Non c’è più tempo. Noi siamo la cura

Pubblichiamo il documento politico dell’Assemblea della Magnolia. L’iniziativa, promossa dalla Casa internazionale delle donne di Roma, è stata sostenuta da tantissime associazioni, gruppi e singole donne, che hanno cercato insieme di individuare i nodi che il Covid-19 ha fatto prepotentemente emergere e di proporre soluzioni attente ai diritti e alle libertà delle donne.

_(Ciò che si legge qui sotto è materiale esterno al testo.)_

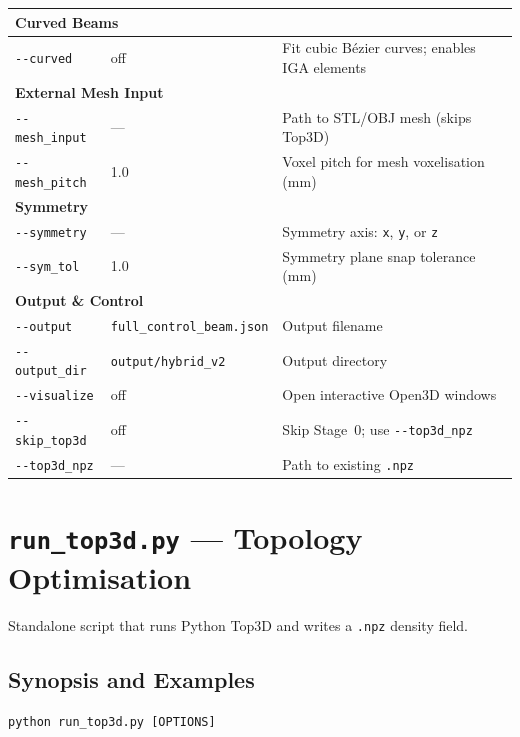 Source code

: \documentclass[a4paper, 11pt, openany]{report}
\begin{document}
\begin{longtable}{p{4cm}lp{6cm}}
\multicolumn{3}{l}{\textbf{Curved Beams}} \\
\midrule
\texttt{-{}-curved}       & off   & Fit cubic B\'ezier curves; enables IGA elements \\
\midrule

\multicolumn{3}{l}{\textbf{External Mesh Input}} \\
\midrule
\texttt{-{}-mesh\_input}  & ---   & Path to STL/OBJ mesh (skips Top3D) \\
\texttt{-{}-mesh\_pitch}  & 1.0   & Voxel pitch for mesh voxelisation (mm) \\
\midrule

\multicolumn{3}{l}{\textbf{Symmetry}} \\
\midrule
\texttt{-{}-symmetry}     & ---   & Symmetry axis: \texttt{x}, \texttt{y}, or \texttt{z} \\
\texttt{-{}-sym\_tol}     & 1.0   & Symmetry plane snap tolerance (mm) \\
\midrule

\multicolumn{3}{l}{\textbf{Output \& Control}} \\
\midrule
\texttt{-{}-output}       & \texttt{full\_control\_beam.json} & Output filename \\
\texttt{-{}-output\_dir}  & \texttt{output/hybrid\_v2}        & Output directory \\
\texttt{-{}-visualize}    & off   & Open interactive Open3D windows \\
\texttt{-{}-skip\_top3d}  & off   & Skip Stage~0; use \texttt{-{}-top3d\_npz} \\
\texttt{-{}-top3d\_npz}   & ---   & Path to existing \texttt{.npz} \\

\end{longtable}


\section{\texttt{run\_top3d.py} --- Topology Optimisation}
\label{sec:cli-top3d}

Standalone script that runs Python Top3D and writes a \texttt{.npz} density field.

\subsection{Synopsis and Examples}

\begin{lstlisting}[style=bashstyle]
python run_top3d.py [OPTIONS]
\end{lstlisting}
\end{document}
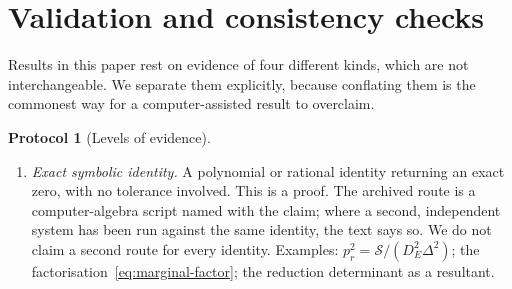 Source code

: \documentclass[12pt]{iopart}
\theoremstyle{plain}
\theoremstyle{definition}
\newtheorem{protocol}{Protocol}
\theoremstyle{remark}
\begin{document}
\appendix
\section{Validation and consistency checks}
\label{app:validation}
Results in this paper rest on evidence of four different kinds, which are not
interchangeable. We separate them explicitly, because conflating them is the
commonest way for a computer-assisted result to overclaim.

\begin{protocol}[Levels of evidence]
\label{prot:evidence}
\begin{enumerate}
\item[\rm(I)] \emph{Exact symbolic identity.} A polynomial or rational identity
returning an exact zero, with no tolerance involved. This is a proof. The archived
route is a computer-algebra script named with the claim; where a second, independent
system has been run against the same identity, the text says so. We do not claim a
second route for every identity. Examples: $p_r^2=\mathcal S/(D_E^2\Delta^2)$;
the factorisation~\eqref{eq:marginal-factor}; the reduction determinant as a
resultant.


\end{enumerate}
\end{protocol}
\end{document}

Non c’è più tempo. Per il pianeta, per il nostro mondo, per le nostre vite. Noi siamo la cura

Siamo le donne dell’Assemblea della Magnolia che si incontrano dal mese di luglio su iniziativa della Casa Internazionale delle Donne di Roma. Una pluralità di donne, tantissime e diverse, con le loro competenze e soggettività, da sempre impegnate per la libertà e l’autonomia delle donne e a praticare “la cura del vivere”, nelle esperienze personali e sociali, e nella politica.

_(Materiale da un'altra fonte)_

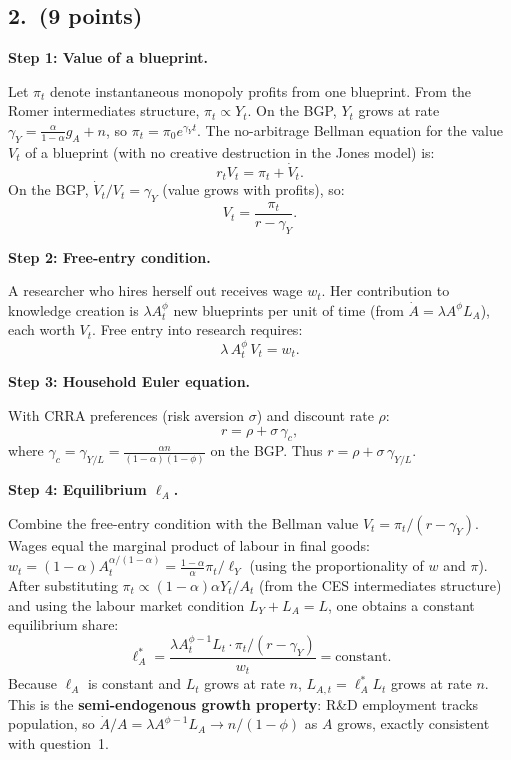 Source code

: \documentclass[a4paper,11pt]{article}
\begin{document}
\subsection*{2.\ (9 points)}

\begin{answerbox}
\textbf{Step 1: Value of a blueprint.}

Let $\pi_t$ denote instantaneous monopoly profits from one blueprint.  From the Romer intermediates structure, $\pi_t \propto Y_t$.  On the BGP, $Y_t$ grows at rate $\gamma_Y = \frac{\alpha}{1-\alpha}g_A + n$, so $\pi_t = \pi_0 e^{\gamma_Y t}$.  The no-arbitrage Bellman equation for the value $V_t$ of a blueprint (with no creative destruction in the Jones model) is:
\[
    r_t V_t = \pi_t + \dot{V}_t.
\]
On the BGP, $\dot{V}_t/V_t = \gamma_Y$ (value grows with profits), so:
\[
    V_t = \frac{\pi_t}{r - \gamma_Y}.
\]

\textbf{Step 2: Free-entry condition.}

A researcher who hires herself out receives wage $w_t$.  Her contribution to knowledge creation is $\lambda A_t^{\phi}$ new blueprints per unit of time (from $\dot{A} = \lambda A^{\phi} L_A$), each worth $V_t$.  Free entry into research requires:
\[
    \lambda\,A_t^{\phi}\,V_t = w_t.
\]

\textbf{Step 3: Household Euler equation.}

With CRRA preferences (risk aversion $\sigma$) and discount rate $\rho$:
\[
    r = \rho + \sigma\,\gamma_c,
\]
where $\gamma_c = \gamma_{Y/L} = \frac{\alpha n}{(1-\alpha)(1-\phi)}$ on the BGP.  Thus $r = \rho + \sigma\,\gamma_{Y/L}$.

\textbf{Step 4: Equilibrium $\ell_A$.}

Combine the free-entry condition with the Bellman value $V_t = \pi_t/(r-\gamma_Y)$.  Wages equal the marginal product of labour in final goods: $w_t = (1-\alpha)A_t^{\alpha/(1-\alpha)} = \frac{1-\alpha}{\alpha}\pi_t / \ell_Y$ (using the proportionality of $w$ and $\pi$).  After substituting $\pi_t \propto (1-\alpha)\alpha Y_t/A_t$ (from the CES intermediates structure) and using the labour market condition $L_Y + L_A = L$, one obtains a constant equilibrium share:
\[
    \ell_A^* = \frac{\lambda A_t^{\phi-1} L_t \cdot \pi_t / (r-\gamma_Y)}{w_t} = \text{constant}.
\]
Because $\ell_A$ is constant and $L_t$ grows at rate $n$, $L_{A,t} = \ell_A^* L_t$ grows at rate $n$.  This is the \textbf{semi-endogenous growth property}: R\&D employment tracks population, so $\dot{A}/A = \lambda A^{\phi-1} L_A \to n/(1-\phi)$ as $A$ grows, exactly consistent with question~1.
\end{answerbox}
\end{document}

È in ragione di questa forza che vogliamo prendere parola e contribuire alle scelte da fare oggi, per affrontare l’epidemia Covid-19, non come una “guerra da vincere” e per tornare alla “normalità”, ma come occasione per cambiare in radice noi, donne e uomini, ed il mondo in cui viviamo.  Costruendo qui e ora un futuro a misura delle necessità e all’altezza dei nostri desideri.

Con la pandemia il pianeta ha fatto sentire la sua voce.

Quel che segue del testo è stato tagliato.